We've done something similar to this, on our internal LAN/WAN only (WAN being for instance San Francisco to London). The problem boiled down to a combination of these factors:
The overhead in simply making a remote call over a local (internal) call
The network latency to the node (as a function of the request/result payload)
The performance of the remote node
The compute power needed to execute the function
Whether batching of calls provides any performance improvement if there was a shared "static" data set.
For 1. we assumed no overhead (it was negligible compared to the others)
For 2. we actively measured it using probe messages to measure round trip time, and we collated information from actual calls made
For 3. we measured it on the node and had them broadcast that information (this changed depending on the load current active on the node)
For 4 and 5. we worked it out empirically for the given batch
Then the caller solved to get the minimum solution for a batch of calls (in our case pricing a whole bunch of derivatives) and fired them off to the nodes in batches.
We got much better utilization of our calculation "grid" using this technique but it was quite a bit of effort. We had the added advantage that the grid was only used by this environment so we had a lot more control. Adding in an internet mix (variable latency) and other users of the grid (variable performance) would only increase the complexity with possible diminishing returns...
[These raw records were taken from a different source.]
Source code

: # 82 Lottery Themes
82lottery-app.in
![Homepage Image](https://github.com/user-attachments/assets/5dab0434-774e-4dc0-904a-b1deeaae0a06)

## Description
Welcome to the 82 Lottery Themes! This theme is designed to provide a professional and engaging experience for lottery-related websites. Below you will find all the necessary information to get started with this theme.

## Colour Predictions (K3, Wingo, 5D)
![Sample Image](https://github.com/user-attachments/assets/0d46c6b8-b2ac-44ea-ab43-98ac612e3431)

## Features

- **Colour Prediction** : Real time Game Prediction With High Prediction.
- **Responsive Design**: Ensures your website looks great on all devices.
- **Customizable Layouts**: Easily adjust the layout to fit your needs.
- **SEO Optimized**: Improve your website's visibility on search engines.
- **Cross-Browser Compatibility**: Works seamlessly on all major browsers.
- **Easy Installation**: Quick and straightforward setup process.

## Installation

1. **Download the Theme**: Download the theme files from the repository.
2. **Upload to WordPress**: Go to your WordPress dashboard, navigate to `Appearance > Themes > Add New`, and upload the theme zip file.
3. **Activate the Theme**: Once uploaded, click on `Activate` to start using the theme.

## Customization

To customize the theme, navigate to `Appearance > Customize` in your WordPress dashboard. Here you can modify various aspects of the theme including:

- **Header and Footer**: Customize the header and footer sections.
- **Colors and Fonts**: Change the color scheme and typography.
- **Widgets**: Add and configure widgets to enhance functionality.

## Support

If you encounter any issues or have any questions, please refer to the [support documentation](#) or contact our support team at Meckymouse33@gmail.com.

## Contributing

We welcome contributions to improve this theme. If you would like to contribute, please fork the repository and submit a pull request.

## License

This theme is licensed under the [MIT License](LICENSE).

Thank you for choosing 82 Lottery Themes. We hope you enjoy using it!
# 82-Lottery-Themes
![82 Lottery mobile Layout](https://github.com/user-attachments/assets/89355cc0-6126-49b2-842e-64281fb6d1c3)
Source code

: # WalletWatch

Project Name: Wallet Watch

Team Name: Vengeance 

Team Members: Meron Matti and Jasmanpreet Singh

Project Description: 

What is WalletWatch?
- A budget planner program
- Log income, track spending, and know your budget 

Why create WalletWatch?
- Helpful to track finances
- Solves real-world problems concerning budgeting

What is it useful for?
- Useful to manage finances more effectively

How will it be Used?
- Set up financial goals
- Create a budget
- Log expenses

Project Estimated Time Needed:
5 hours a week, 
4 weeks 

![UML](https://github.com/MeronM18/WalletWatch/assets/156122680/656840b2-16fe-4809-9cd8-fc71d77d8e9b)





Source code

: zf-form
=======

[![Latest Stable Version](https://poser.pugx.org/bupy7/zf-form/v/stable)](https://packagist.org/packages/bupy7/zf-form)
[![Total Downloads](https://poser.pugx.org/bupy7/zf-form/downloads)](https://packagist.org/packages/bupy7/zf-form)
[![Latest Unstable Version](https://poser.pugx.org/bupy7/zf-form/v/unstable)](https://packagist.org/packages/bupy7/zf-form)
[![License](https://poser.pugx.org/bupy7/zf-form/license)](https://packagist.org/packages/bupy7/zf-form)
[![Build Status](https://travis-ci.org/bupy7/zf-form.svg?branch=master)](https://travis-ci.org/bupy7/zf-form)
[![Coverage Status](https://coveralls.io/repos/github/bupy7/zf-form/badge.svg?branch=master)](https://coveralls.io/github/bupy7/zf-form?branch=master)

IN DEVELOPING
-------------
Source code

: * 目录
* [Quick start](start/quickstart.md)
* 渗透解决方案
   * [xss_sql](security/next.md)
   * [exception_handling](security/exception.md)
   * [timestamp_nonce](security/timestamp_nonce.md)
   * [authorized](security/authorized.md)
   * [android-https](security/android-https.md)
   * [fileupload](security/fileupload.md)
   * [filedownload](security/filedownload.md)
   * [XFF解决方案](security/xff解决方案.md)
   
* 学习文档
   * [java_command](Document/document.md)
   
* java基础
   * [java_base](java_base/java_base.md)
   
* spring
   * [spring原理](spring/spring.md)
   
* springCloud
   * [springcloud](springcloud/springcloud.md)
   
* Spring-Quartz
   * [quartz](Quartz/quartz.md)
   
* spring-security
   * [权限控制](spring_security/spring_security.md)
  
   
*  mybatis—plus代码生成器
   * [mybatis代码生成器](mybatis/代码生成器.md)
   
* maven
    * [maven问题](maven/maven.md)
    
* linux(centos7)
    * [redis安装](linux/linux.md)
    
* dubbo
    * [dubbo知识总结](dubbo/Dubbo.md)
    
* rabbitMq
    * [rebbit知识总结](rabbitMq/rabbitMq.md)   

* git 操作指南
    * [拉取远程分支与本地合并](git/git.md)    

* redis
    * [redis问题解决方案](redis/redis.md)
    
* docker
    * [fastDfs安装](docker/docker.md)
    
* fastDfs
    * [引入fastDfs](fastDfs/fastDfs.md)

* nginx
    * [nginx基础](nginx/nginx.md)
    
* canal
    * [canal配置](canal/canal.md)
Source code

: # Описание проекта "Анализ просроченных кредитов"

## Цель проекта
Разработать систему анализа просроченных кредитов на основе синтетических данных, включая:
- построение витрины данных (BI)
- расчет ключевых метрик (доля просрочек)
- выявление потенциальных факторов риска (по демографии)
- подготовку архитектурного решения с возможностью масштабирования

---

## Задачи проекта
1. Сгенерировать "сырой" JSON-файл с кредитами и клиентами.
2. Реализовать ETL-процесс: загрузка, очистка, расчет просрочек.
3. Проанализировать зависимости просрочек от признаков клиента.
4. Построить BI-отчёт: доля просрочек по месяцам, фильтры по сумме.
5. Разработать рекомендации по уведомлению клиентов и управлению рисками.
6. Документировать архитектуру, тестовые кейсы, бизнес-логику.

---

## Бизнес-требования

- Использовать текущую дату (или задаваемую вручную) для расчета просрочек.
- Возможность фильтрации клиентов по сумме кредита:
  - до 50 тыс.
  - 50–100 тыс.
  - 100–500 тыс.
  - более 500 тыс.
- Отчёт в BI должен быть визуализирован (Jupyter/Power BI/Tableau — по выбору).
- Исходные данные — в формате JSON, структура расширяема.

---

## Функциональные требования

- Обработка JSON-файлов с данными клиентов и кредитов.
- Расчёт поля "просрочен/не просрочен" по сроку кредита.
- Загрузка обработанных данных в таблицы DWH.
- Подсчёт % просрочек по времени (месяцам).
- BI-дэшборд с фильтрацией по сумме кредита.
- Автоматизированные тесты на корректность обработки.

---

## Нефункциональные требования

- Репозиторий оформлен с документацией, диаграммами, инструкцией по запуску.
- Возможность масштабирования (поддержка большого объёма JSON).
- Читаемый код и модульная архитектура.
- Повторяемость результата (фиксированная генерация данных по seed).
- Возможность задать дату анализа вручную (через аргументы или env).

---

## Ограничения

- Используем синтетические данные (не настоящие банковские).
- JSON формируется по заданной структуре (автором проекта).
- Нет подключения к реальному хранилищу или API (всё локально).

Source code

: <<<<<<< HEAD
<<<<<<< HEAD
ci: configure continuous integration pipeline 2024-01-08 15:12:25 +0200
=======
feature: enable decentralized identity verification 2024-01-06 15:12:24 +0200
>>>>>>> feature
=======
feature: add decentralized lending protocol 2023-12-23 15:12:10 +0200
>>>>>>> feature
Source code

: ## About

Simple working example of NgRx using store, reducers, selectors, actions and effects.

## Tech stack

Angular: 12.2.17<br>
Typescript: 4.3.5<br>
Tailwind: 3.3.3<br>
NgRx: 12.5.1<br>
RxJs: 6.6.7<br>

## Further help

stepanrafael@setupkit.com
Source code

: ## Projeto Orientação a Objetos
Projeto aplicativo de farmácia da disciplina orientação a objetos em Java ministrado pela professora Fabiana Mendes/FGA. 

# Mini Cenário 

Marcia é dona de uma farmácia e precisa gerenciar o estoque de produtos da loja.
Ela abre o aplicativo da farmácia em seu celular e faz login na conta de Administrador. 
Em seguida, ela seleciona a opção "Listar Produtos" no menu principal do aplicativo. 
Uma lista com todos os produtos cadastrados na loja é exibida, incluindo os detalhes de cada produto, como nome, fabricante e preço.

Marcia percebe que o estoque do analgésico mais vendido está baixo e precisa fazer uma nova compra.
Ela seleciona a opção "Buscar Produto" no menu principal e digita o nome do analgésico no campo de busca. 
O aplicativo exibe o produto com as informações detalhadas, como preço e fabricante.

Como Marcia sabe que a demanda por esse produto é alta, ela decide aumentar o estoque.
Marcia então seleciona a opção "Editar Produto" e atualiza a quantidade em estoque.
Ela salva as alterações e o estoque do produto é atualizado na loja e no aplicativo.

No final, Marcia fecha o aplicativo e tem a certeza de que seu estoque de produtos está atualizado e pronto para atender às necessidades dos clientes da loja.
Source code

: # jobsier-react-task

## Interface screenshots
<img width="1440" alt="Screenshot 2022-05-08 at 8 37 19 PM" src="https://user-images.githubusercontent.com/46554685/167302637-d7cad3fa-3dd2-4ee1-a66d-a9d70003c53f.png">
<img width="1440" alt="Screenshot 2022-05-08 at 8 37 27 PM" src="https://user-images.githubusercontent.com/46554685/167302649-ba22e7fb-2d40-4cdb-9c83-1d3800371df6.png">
The problem you are talking about has been tackled in many different ways in the context of Grid computing (e.g, see Condor). To discuss this more thoroughly, I think some additional information is required (homogeneity of the problems to be solved, degree of control over the nodes [i.e. is there unexpected external load etc.?]).
Implementing an adaptive job dispatcher will usually require to also adjust the frequency with which you probe the available resources (otherwise the overhead due to probing could exceed the performance gains).
Ideally, you might be able to use benchmark tests to come up with an empirical (statistical) model that allows you to predict the computational hardness of a given problem (requires good domain knowledge and problem features that have a high impact on execution speed and are simple to extract), and another one to predict communication overhead. Using both in combination should make it possible to implement a simple dispatcher that bases its decisions on the predictive models and improves them by taking into account actual execution times as feedback/reward (e.g., via reinforcement learning).